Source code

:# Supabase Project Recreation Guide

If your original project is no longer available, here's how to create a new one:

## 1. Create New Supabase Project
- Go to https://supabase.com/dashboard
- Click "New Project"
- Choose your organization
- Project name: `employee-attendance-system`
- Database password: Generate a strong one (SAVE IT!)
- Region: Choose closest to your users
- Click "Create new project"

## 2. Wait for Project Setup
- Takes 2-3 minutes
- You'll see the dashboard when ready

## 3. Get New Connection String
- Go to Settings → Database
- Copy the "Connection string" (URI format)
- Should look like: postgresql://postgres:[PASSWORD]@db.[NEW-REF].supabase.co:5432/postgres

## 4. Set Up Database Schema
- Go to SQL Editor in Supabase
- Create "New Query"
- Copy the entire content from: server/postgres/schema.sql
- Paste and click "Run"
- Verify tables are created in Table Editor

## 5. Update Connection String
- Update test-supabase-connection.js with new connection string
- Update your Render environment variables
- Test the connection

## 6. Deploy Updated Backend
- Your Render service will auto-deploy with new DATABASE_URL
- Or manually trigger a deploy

...

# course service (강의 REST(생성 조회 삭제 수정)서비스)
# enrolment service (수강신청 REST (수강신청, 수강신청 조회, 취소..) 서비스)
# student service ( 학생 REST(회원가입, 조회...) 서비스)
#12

* * *

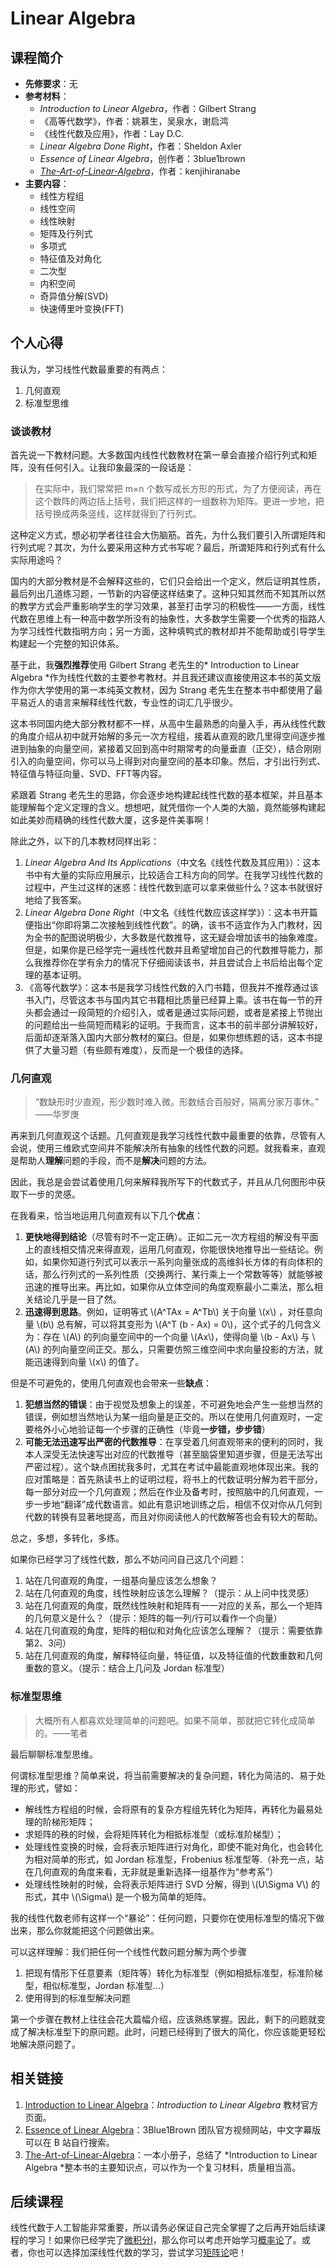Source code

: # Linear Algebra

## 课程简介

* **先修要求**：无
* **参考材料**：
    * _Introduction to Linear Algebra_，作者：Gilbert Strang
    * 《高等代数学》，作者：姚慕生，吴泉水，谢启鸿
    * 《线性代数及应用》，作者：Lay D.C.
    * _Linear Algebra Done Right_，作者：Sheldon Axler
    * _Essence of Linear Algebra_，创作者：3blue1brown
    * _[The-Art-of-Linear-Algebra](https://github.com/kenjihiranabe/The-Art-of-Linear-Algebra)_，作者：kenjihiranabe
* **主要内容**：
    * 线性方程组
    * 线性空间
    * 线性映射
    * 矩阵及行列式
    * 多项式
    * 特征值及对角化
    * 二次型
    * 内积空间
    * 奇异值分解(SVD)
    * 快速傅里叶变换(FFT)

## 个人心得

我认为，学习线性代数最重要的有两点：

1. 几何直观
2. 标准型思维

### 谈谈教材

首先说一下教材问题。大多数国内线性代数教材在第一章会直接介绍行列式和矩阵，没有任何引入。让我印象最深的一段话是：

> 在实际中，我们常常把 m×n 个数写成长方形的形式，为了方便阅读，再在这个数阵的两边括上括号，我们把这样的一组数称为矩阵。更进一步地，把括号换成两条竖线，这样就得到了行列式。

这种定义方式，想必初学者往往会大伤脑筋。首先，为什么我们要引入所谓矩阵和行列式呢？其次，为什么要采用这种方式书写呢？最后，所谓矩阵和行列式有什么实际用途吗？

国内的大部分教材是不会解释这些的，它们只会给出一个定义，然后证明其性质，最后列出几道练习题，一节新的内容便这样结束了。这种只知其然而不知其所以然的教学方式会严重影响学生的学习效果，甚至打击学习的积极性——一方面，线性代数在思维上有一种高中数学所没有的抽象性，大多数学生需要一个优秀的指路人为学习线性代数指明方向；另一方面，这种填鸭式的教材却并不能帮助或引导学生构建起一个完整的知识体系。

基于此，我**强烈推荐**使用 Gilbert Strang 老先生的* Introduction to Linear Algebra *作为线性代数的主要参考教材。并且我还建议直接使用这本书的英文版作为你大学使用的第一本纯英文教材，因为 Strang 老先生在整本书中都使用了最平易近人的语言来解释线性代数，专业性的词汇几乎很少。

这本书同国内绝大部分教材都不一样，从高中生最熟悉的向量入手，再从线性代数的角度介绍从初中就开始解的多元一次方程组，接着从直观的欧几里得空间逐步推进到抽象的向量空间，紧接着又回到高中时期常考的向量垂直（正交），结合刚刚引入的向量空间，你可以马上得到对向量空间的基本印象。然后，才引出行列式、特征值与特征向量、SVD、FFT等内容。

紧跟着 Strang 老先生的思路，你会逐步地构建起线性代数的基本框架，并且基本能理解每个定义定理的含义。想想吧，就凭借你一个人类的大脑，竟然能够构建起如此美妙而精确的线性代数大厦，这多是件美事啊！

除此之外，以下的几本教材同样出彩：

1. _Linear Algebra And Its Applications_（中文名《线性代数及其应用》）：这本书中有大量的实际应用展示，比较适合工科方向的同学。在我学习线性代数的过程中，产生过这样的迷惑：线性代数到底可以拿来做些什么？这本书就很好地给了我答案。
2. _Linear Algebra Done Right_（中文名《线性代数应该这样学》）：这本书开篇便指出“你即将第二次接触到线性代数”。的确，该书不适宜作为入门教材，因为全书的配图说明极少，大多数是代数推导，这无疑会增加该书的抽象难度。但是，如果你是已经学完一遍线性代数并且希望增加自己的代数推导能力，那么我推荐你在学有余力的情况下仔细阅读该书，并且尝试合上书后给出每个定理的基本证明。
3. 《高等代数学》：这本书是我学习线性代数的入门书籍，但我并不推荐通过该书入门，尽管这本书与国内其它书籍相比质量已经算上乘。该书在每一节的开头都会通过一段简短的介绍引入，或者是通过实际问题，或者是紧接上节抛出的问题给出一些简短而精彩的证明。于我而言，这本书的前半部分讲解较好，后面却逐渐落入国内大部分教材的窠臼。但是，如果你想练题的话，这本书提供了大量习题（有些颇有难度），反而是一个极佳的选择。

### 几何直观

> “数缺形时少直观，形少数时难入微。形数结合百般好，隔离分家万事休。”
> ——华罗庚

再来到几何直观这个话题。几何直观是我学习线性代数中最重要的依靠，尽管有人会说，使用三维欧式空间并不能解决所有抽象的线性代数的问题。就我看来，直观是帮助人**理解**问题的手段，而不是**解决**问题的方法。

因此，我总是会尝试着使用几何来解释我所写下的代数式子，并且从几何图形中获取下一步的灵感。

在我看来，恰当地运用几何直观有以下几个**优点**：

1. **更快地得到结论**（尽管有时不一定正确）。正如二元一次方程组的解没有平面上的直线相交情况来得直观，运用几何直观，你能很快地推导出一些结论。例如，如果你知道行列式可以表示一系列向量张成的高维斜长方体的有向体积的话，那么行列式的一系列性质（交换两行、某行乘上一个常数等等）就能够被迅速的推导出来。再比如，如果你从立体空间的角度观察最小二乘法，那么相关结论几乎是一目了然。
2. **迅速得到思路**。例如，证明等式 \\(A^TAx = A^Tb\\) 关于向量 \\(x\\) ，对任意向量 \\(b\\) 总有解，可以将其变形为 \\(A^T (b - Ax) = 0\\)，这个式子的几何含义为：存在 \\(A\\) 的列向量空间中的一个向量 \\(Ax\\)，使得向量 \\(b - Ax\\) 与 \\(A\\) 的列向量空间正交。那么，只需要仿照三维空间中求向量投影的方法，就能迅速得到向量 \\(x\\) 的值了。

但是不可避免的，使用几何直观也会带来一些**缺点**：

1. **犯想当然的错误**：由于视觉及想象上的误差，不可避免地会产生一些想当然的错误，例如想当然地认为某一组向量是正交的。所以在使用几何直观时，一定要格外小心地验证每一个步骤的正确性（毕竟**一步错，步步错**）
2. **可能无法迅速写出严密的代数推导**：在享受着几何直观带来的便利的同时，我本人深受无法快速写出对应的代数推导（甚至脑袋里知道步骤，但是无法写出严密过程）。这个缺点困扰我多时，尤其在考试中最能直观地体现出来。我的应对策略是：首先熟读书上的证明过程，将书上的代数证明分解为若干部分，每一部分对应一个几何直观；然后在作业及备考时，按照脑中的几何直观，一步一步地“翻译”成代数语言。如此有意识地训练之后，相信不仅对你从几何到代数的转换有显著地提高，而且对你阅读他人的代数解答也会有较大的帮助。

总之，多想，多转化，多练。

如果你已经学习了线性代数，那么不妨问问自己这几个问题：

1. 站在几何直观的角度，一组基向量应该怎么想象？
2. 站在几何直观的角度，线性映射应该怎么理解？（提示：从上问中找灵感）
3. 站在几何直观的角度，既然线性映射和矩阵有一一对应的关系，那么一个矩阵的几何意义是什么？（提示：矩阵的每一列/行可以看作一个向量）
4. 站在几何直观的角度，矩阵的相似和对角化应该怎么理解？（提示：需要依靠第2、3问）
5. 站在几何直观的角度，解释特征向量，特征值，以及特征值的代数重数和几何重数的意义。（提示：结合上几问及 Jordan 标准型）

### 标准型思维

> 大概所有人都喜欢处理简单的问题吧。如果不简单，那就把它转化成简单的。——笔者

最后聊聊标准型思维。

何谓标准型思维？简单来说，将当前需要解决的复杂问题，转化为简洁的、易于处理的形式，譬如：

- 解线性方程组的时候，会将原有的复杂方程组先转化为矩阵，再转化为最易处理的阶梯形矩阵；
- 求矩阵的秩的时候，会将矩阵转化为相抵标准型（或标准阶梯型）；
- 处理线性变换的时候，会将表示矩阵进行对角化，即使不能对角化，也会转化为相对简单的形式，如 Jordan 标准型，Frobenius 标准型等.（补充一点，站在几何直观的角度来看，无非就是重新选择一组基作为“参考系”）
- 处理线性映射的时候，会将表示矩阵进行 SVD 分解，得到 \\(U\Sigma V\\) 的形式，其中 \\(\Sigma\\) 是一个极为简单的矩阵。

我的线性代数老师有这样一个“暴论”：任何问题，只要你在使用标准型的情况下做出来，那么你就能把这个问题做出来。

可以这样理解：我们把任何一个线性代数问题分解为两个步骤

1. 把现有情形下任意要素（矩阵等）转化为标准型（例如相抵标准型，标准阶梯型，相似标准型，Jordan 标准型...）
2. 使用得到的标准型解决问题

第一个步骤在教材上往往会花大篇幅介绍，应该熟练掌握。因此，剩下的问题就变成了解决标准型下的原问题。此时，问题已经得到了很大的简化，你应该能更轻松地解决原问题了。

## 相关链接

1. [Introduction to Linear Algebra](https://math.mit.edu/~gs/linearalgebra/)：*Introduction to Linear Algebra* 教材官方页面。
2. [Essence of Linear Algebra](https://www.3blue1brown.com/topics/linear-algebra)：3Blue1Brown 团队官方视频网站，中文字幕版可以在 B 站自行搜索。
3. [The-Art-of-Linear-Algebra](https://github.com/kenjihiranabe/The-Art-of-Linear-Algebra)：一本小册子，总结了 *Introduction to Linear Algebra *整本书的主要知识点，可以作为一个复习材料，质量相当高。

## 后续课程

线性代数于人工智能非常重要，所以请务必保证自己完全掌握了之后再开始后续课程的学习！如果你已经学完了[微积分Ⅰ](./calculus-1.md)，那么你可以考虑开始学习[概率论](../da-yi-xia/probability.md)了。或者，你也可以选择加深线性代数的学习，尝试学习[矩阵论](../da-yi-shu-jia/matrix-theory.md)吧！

[The problem] Take the line above containing "- Update test-supabase-connection.js", the line containing "- Or manually trigger a deploy", and all lines in between, and copy them exactly without anything else.

[Your solution]
- Update test-supabase-connection.js with new connection string
- Update your Render environment variables
- Test the connection

## 6. Deploy Updated Backend
- Your Render service will auto-deploy with new DATABASE_URL
- Or manually trigger a deploy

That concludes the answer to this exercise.